Both Carbs removed soaked in Cleaner and blasted out with compressed air - no change
Fuel pump replaced with a spare I have - no change
new fuel filter fitted - no change
New Plugs fitted - no change

Have not yet tried with a different fuel tank or fuel line/bulb etc
Have not yet tried new fuel
...........

Although the performance appears to be fuel related - I'm now not convinced it is, and here's why ...

I have a voltage Regulator fitted in my engine in place of the original rectifier that was fitted, it's the regulator that is suited to the engine and has been giving me a steady 14.3 volts since installing it about 4 years ago. I have a dual battery set-up with 1/2/both charging switch. Both are monitored with digital volt gauges and every time I fire up the engine whether at idle or WOT I usually get a steady 14.3 volts but all I seem to get now is a 0.3v increase on my battery's normal 12.3v so say 12.6v even at WOT ??

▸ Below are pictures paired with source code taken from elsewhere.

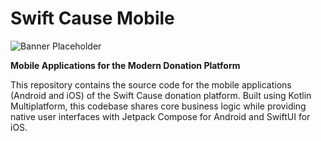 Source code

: # Swift Cause Mobile

![Banner Placeholder](https://github.com/YNVSolutions/SwiftCause-mobile/blob/main/banner.png)

**Mobile Applications for the Modern Donation Platform**

This repository contains the source code for the mobile applications (Android and iOS) of the Swift Cause donation platform. Built using Kotlin Multiplatform, this codebase shares core business logic while providing native user interfaces with Jetpack Compose for Android and SwiftUI for iOS.


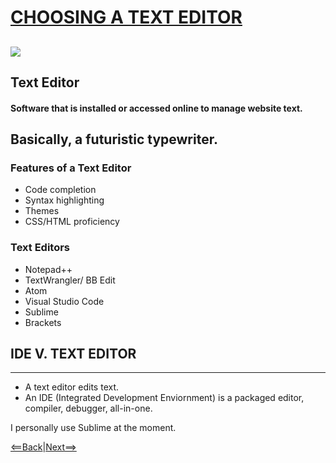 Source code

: # [CHOOSING A TEXT EDITOR](https://codefellows.github.io/code-102-guide/curriculum/class-02/Choosing-A-Text-Editor--The-Older-Coder.pdf)
![](https://miro.medium.com/max/800/0*MyAfggJM7yH40Sdx.)
---
## Text Editor
#### Software that is installed or accessed online to manage website text.
Basically, a futuristic typewriter. 
---
### Features of a Text Editor
* Code completion
* Syntax highlighting
* Themes
* CSS/HTML proficiency 

### Text Editors
* Notepad++
* TextWrangler/ BB Edit
* Atom
* Visual Studio Code
* Sublime
* Brackets

## IDE V. TEXT EDITOR
____
* A text editor edits text.
* An IDE (Integrated Development Enviornment) is a packaged editor, compiler, debugger, all-in-one.

I personally use Sublime at the moment.

[<==Back](README.md)|[Next==>](terminal.md)
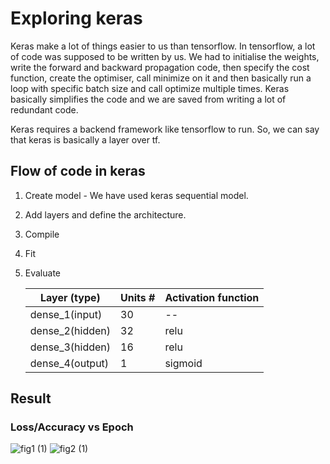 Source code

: # Exploring keras

Keras make a lot of things easier to us than tensorflow. In tensorflow, a lot of code was supposed to be written by us. We had to initialise the weights, write the forward and backward propagation code, then specify the cost function, create the optimiser, call minimize on it and then basically run a loop with specific batch size and call optimize multiple times. Keras basically simplifies the code and we are saved from writing a lot of redundant code. 

Keras requires a backend framework like tensorflow to run. So, we can say that keras is basically a layer over tf.

## Flow of code in keras

1. Create model - We have used keras sequential model.
2. Add layers and define the architecture.
4. Compile
5. Fit
6. Evaluate 

      |Layer (type)|Units #|Activation function|
      |---|---|---|
      |dense_1(input)|30|--|
      |dense_2(hidden)|32|relu|
      |dense_3(hidden)|16|relu|
      |dense_4(output)|1|sigmoid|

## Result

### Loss/Accuracy vs Epoch

![fig1 (1)](https://user-images.githubusercontent.com/57486558/134528611-e4db6d98-e51a-409e-bee2-0a021537ddb1.jpg)
![fig2 (1)](https://user-images.githubusercontent.com/57486558/134528728-3599777f-2a1f-4c16-a0f5-d5c9ee2eb46f.jpg)


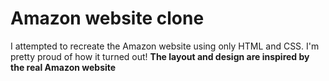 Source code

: # Amazon website clone 

I attempted to recreate the Amazon website using only HTML and CSS. I'm pretty proud of how it turned out! 
<b/> The layout and design are inspired by the real Amazon website
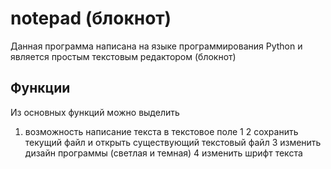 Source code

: # notepad (блокнот)

Данная программа написана на языке программирования Python и является простым текстовым редактором (блокнот)

## Функции

Из основных функций можно выделить 
1. возможность написание текста в текстовое поле 1
2 сохранить текущий файл и открыть существующий текстовый файл
3 изменить дизайн программы (светлая и темная)
4 изменить шрифт текста
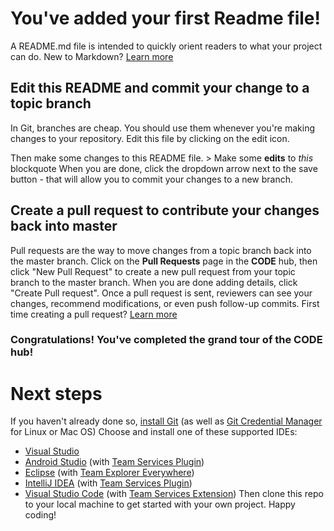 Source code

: # You've added your first Readme file!
A README.md file is intended to quickly orient readers to what your project can do.  New to Markdown? [Learn more](https://go.microsoft.com/fwlink/p/?LinkId=524306&amp;clcid=0x409)
## Edit this README and commit your change to a topic branch
In Git, branches are cheap.  You should use them whenever you're making changes to your repository.  Edit this file by clicking on the edit icon.

Then make some changes to this README file.
&gt; Make some **edits** to _this_ blockquote
When you are done, click the dropdown arrow next to the save button - that will allow you to commit your changes to a new branch.
## Create a pull request to contribute your changes back into master
Pull requests are the way to move changes from a topic branch back into the master branch.
Click on the **Pull Requests** page in the **CODE** hub, then click "New Pull Request" to create a new pull request from your topic branch to the master branch.
When you are done adding details, click "Create Pull request". Once a pull request is sent, reviewers can see your changes, recommend modifications, or even push follow-up commits.
First time creating a pull request?  [Learn more](https://go.microsoft.com/fwlink/?LinkId=533211&amp;clcid=0x409)
### Congratulations! You've completed the grand tour of the CODE hub!
# Next steps
If you haven't already done so, [install Git](https://git-scm.com/downloads) (as well as [Git Credential Manager](https://java.visualstudio.com/Downloads/gitcredentialmanager/Index) for Linux or Mac OS)
Choose and install one of these supported IDEs:
* [Visual Studio](https://go.microsoft.com/fwlink/?LinkId=309297&amp;clcid=0x409&amp;slcid=0x409)
* [Android Studio](https://developer.android.com/studio) (with [Team Services Plugin](https://java.visualstudio.com/Downloads/intellijplugin/Index))
* [Eclipse](https://www.eclipse.org/downloads) (with [Team Explorer Everywhere](https://java.visualstudio.com/Downloads/eclipseplugin/Index))
* [IntelliJ IDEA](https://www.jetbrains.com/idea/download) (with [Team Services Plugin](https://java.visualstudio.com/Downloads/intellijplugin/Index))
* [Visual Studio Code](https://code.visualstudio.com/Download) (with [Team Services Extension](https://java.visualstudio.com/Downloads/visualstudiocode/Index))
Then clone this repo to your local machine to get started with your own project.
Happy coding!
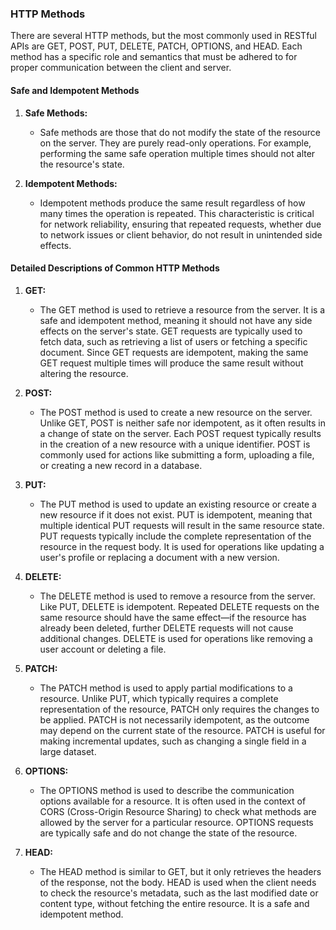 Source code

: ### HTTP Methods

There are several HTTP methods, but the most commonly used in RESTful APIs are GET, POST, PUT, DELETE, PATCH, OPTIONS, and HEAD. Each method has a specific role and semantics that must be adhered to for proper communication between the client and server.

#### **Safe and Idempotent Methods**

1. **Safe Methods:**

   - Safe methods are those that do not modify the state of the resource on the server. They are purely read-only operations. For example, performing the same safe operation multiple times should not alter the resource's state.

2. **Idempotent Methods:**
   - Idempotent methods produce the same result regardless of how many times the operation is repeated. This characteristic is critical for network reliability, ensuring that repeated requests, whether due to network issues or client behavior, do not result in unintended side effects.

#### **Detailed Descriptions of Common HTTP Methods**

1. **GET:**

   - The GET method is used to retrieve a resource from the server. It is a safe and idempotent method, meaning it should not have any side effects on the server's state. GET requests are typically used to fetch data, such as retrieving a list of users or fetching a specific document. Since GET requests are idempotent, making the same GET request multiple times will produce the same result without altering the resource.

2. **POST:**

   - The POST method is used to create a new resource on the server. Unlike GET, POST is neither safe nor idempotent, as it often results in a change of state on the server. Each POST request typically results in the creation of a new resource with a unique identifier. POST is commonly used for actions like submitting a form, uploading a file, or creating a new record in a database.

3. **PUT:**

   - The PUT method is used to update an existing resource or create a new resource if it does not exist. PUT is idempotent, meaning that multiple identical PUT requests will result in the same resource state. PUT requests typically include the complete representation of the resource in the request body. It is used for operations like updating a user's profile or replacing a document with a new version.

4. **DELETE:**

   - The DELETE method is used to remove a resource from the server. Like PUT, DELETE is idempotent. Repeated DELETE requests on the same resource should have the same effect—if the resource has already been deleted, further DELETE requests will not cause additional changes. DELETE is used for operations like removing a user account or deleting a file.

5. **PATCH:**

   - The PATCH method is used to apply partial modifications to a resource. Unlike PUT, which typically requires a complete representation of the resource, PATCH only requires the changes to be applied. PATCH is not necessarily idempotent, as the outcome may depend on the current state of the resource. PATCH is useful for making incremental updates, such as changing a single field in a large dataset.

6. **OPTIONS:**

   - The OPTIONS method is used to describe the communication options available for a resource. It is often used in the context of CORS (Cross-Origin Resource Sharing) to check what methods are allowed by the server for a particular resource. OPTIONS requests are typically safe and do not change the state of the resource.

7. **HEAD:**
   - The HEAD method is similar to GET, but it only retrieves the headers of the response, not the body. HEAD is used when the client needs to check the resource's metadata, such as the last modified date or content type, without fetching the entire resource. It is a safe and idempotent method.
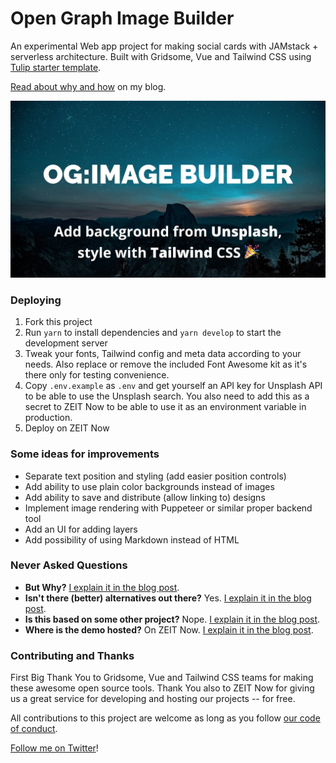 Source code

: # Open Graph Image Builder

An experimental Web app project for making social cards with JAMstack + serverless architecture. Built with Gridsome, Vue and Tailwind CSS using [Tulip starter template](https://github.com/Uninen/gridsome-starter-tulip).

[Read about why and how](https://hoyci.unessa.net/2020/01/og-image-builder-part-1/) on my blog.

![Preview](./static/img/social-preview.jpg)

### Deploying

1. Fork this project
1. Run `yarn` to install dependencies and `yarn develop` to start the development server
1. Tweak your fonts, Tailwind config and meta data according to your needs. Also replace or remove the included Font Awesome kit as it's there only for testing convenience.
1. Copy `.env.example` as `.env` and get yourself an API key for Unsplash API to be able to use the Unsplash search. You also need to add this as a secret to ZEIT Now to be able to use it as an environment variable in production.
1. Deploy on ZEIT Now

### Some ideas for improvements

- Separate text position and styling (add easier position controls)
- Add ability to use plain color backgrounds instead of images
- Add ability to save and distribute (allow linking to) designs
- Implement image rendering with Puppeteer or similar proper backend tool
- Add an UI for adding layers
- Add possibility of using Markdown instead of HTML

### Never Asked Questions

- **But Why?** [I explain it in the blog post](https://hoyci.unessa.net/2020/01/og-image-builder-part-1/).
- **Isn't there (better) alternatives out there?** Yes. [I explain it in the blog post](https://hoyci.unessa.net/2020/01/og-image-builder-part-1/).
- **Is this based on some other project?** Nope. [I explain it in the blog post](https://hoyci.unessa.net/2020/01/og-image-builder-part-1/).
- **Where is the demo hosted?** On ZEIT Now. [I explain it in the blog post](https://hoyci.unessa.net/2020/01/og-image-builder-part-1/).

### Contributing and Thanks

First Big Thank You to Gridsome, Vue and Tailwind CSS teams for making these awesome open source tools. Thank You also to ZEIT Now for giving us a great service for developing and hosting our projects -- for free.

All contributions to this project are welcome as long as you follow [our code of conduct](CODE_OF_CONDUCT.md).

[Follow me on Twitter](https://twitter.com/uninen)!
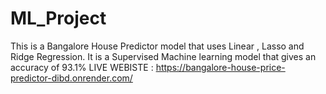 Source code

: # ML_Project
This is a Bangalore House Predictor model that uses Linear , Lasso and Ridge Regression.
It is a Supervised Machine learning model that gives an accuracy of 93.1%
LIVE WEBISTE : https://bangalore-house-price-predictor-dibd.onrender.com/
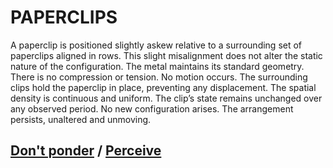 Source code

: # PAPERCLIPS

A paperclip is positioned slightly askew relative to a surrounding set of paperclips aligned in rows. This slight misalignment does not alter the static nature of the configuration. The metal maintains its standard geometry. There is no compression or tension. No motion occurs. The surrounding clips hold the paperclip in place, preventing any displacement. The spatial density is continuous and uniform. The clip’s state remains unchanged over any observed period. No new configuration arises. The arrangement persists, unaltered and unmoving.

## [Don't ponder](page-088ea802f18ddda0) / [Perceive](page-67afd363e59063b1)
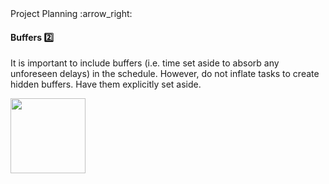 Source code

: <link rel="stylesheet" href="{{baseUrl}}/css/textbook.css">

<div class="website-content">

<div id="path">Project Planning :arrow_right: </div>

<div id="title">

#### Buffers :two:

</div>

<div id="body">

It is important to include buffers (i.e. time set aside to absorb any unforeseen delays) in the schedule. However, do not inflate tasks to create hidden buffers. Have them explicitly set aside.

<img src="{{baseUrl}}/projectPlanning/buffers/images/schedule.png" height="120" />
<p/>

</div>

<div id="extras">
<div>

</div>
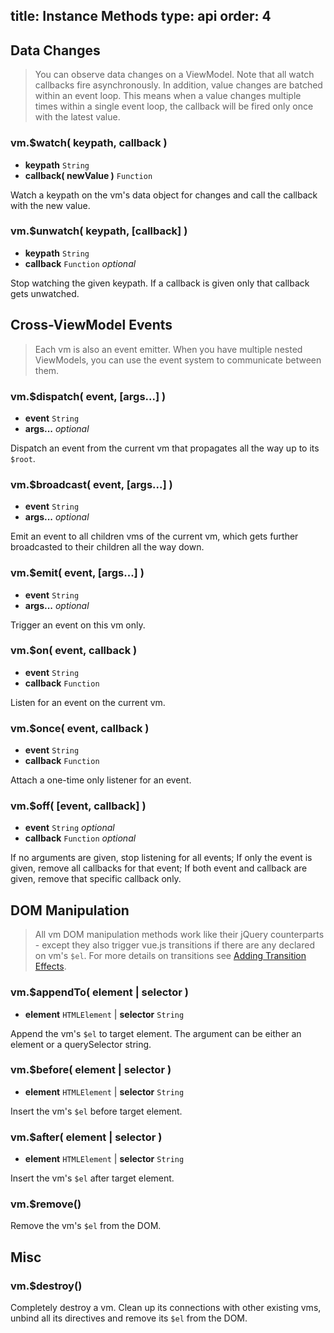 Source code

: title: Instance Methods
type: api
order: 4
---

## Data Changes

> You can observe data changes on a ViewModel. Note that all watch callbacks fire asynchronously. In addition, value changes are batched within an event loop. This means when a value changes multiple times within a single event loop, the callback will be fired only once with the latest value.

### vm.$watch( keypath, callback )

- **keypath** `String`
- **callback( newValue )** `Function`

Watch a keypath on the vm's data object for changes and call the callback with the new value.

### vm.$unwatch( keypath, [callback] )

- **keypath** `String`
- **callback** `Function` *optional*

Stop watching the given keypath. If a callback is given only that callback gets unwatched.

## Cross-ViewModel Events

> Each vm is also an event emitter. When you have multiple nested ViewModels, you can use the event system to communicate between them.

### vm.$dispatch( event, [args...] )

- **event** `String`
- **args...** *optional*

Dispatch an event from the current vm that propagates all the way up to its `$root`.

### vm.$broadcast( event, [args...] )

- **event** `String`
- **args...** *optional*

Emit an event to all children vms of the current vm, which gets further broadcasted to their children all the way down.

### vm.$emit( event, [args...] )

- **event** `String`
- **args...** *optional*

Trigger an event on this vm only.

### vm.$on( event, callback )

- **event** `String`
- **callback** `Function`

Listen for an event on the current vm.

### vm.$once( event, callback )

- **event** `String`
- **callback** `Function`

Attach a one-time only listener for an event.

### vm.$off( [event, callback] )

- **event** `String` *optional*
- **callback** `Function` *optional*

If no arguments are given, stop listening for all events; If only the event is given, remove all callbacks for that event; If both event and callback are given, remove that specific callback only.

## DOM Manipulation

> All vm DOM manipulation methods work like their jQuery counterparts - except they also trigger vue.js transitions if there are any declared on vm's `$el`. For more details on transitions see [Adding Transition Effects](/guide/transitions.html).

### vm.$appendTo( element | selector )

- **element** `HTMLElement` | **selector** `String`

Append the vm's `$el` to target element. The argument can be either an element or a querySelector string.

### vm.$before( element | selector )

- **element** `HTMLElement` | **selector** `String`

Insert the vm's `$el` before target element.

### vm.$after( element | selector )

- **element** `HTMLElement` | **selector** `String`

Insert the vm's `$el` after target element.

### vm.$remove()

Remove the vm's `$el` from the DOM.

## Misc

### vm.$destroy()

Completely destroy a vm. Clean up its connections with other existing vms, unbind all its directives and remove its `$el` from the DOM. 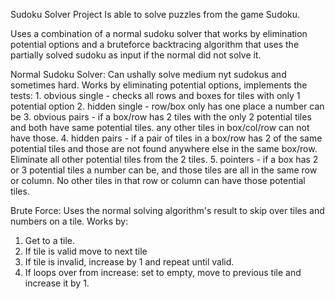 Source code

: Sudoku Solver Project
Is able to solve puzzles from the game Sudoku. 

Uses a combination of a normal sudoku solver that works by elimination potential options and a bruteforce backtracing algorithm that uses the partially solved sudoku as input if the normal did not solve it.

Normal Sudoku Solver:
Can ushally solve medium nyt sudokus and sometimes hard.
Works by eliminating potential options, implements the tests:
      1. obvious single - checks all rows and boxes for tiles with only 1 potential option
      2. hidden single - row/box only has one place a number can be
      3. obvious pairs - if a box/row has 2 tiles with the only 2 potential tiles and both have same potential tiles. 
                            any other tiles in box/col/row can not have those.
      4. hidden pairs - if a pair of tiles in a box/row has 2 of the same potential tiles and those are not found anywhere else in the same box/row. Eliminate all other potential tiles from the 2 tiles.
      5. pointers - if a box has 2 or 3 potential tiles a number can be, and those tiles are all in the same row or column. No other tiles in that row or column can have those potential tiles. 

Brute Force:
Uses the normal solving algorithm's result to skip over tiles and numbers on a tile.
Works by:
  1. Get to a tile.
  2. If tile is valid move to next tile
  3. If tile is invalid, increase by 1 and repeat until valid.
  4. If loops over from increase: set to empty,  move to previous tile and increase it by 1. 
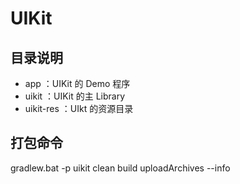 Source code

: # UIKit

## 目录说明

- app ：UIKit 的 Demo 程序
- uikit ：UIKit 的主 Library
- uikit-res ：UIkt 的资源目录

## 打包命令
gradlew.bat -p uikit clean build uploadArchives --info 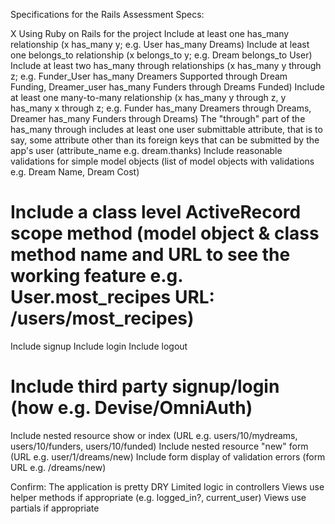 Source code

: Specifications for the Rails Assessment
Specs:

X Using Ruby on Rails for the project
 Include at least one has_many relationship (x has_many y; e.g. User has_many Dreams)
 Include at least one belongs_to relationship (x belongs_to y; e.g. Dream belongs_to User)
 Include at least two has_many through relationships (x has_many y through z; e.g. Funder_User has_many Dreamers Supported through Dream Funding, Dreamer_user has_many Funders through Dreams Funded)
 Include at least one many-to-many relationship (x has_many y through z, y has_many x through z; e.g. Funder has_many Dreamers through Dreams, Dreamer has_many Funders through Dreams)
 The "through" part of the has_many through includes at least one user submittable attribute, that is to say, some attribute other than its foreign keys that can be submitted by the app's user (attribute_name e.g. dream.thanks)
 Include reasonable validations for simple model objects (list of model objects with validations e.g. Dream Name, Dream Cost)
# Include a class level ActiveRecord scope method (model object & class method name and URL to see the working feature e.g. User.most_recipes URL: /users/most_recipes)
 Include signup
 Include login
 Include logout
# Include third party signup/login (how e.g. Devise/OmniAuth)
 Include nested resource show or index (URL e.g. users/10/mydreams, users/10/funders, users/10/funded) 
 Include nested resource "new" form (URL e.g. user/1/dreams/new)
 Include form display of validation errors (form URL e.g. /dreams/new)

Confirm:
 The application is pretty DRY
 Limited logic in controllers
 Views use helper methods if appropriate (e.g. logged_in?, current_user)
 Views use partials if appropriate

Now I tested my stator today in accordance with the merc service manual and it's states that resistance between the green/white wires should be 660 - 715 ohms. I tested at 720 ohms so assume that's ok ?
Reading between the two yellow wires was 0.2 ohms and that is also within limits I think - I've left the manual on the damn boat so can't remember the range they specified but it was within that.

Not sure what to do now ? Could a bad Voltage Regulator cause these issues ? or could my stator be playing up under load/heat causing low top rpm and surging issues. I've noticed the surging issue doesn't start until about 5-10 mins after engine is started and being at WOT. It may happen at lower Rpm too but haven't tested in all scenarios.

All ideas or advice welcomed .
 
It does sound like your voltage regulator is shot based on the lack of voltage increase at the batteries.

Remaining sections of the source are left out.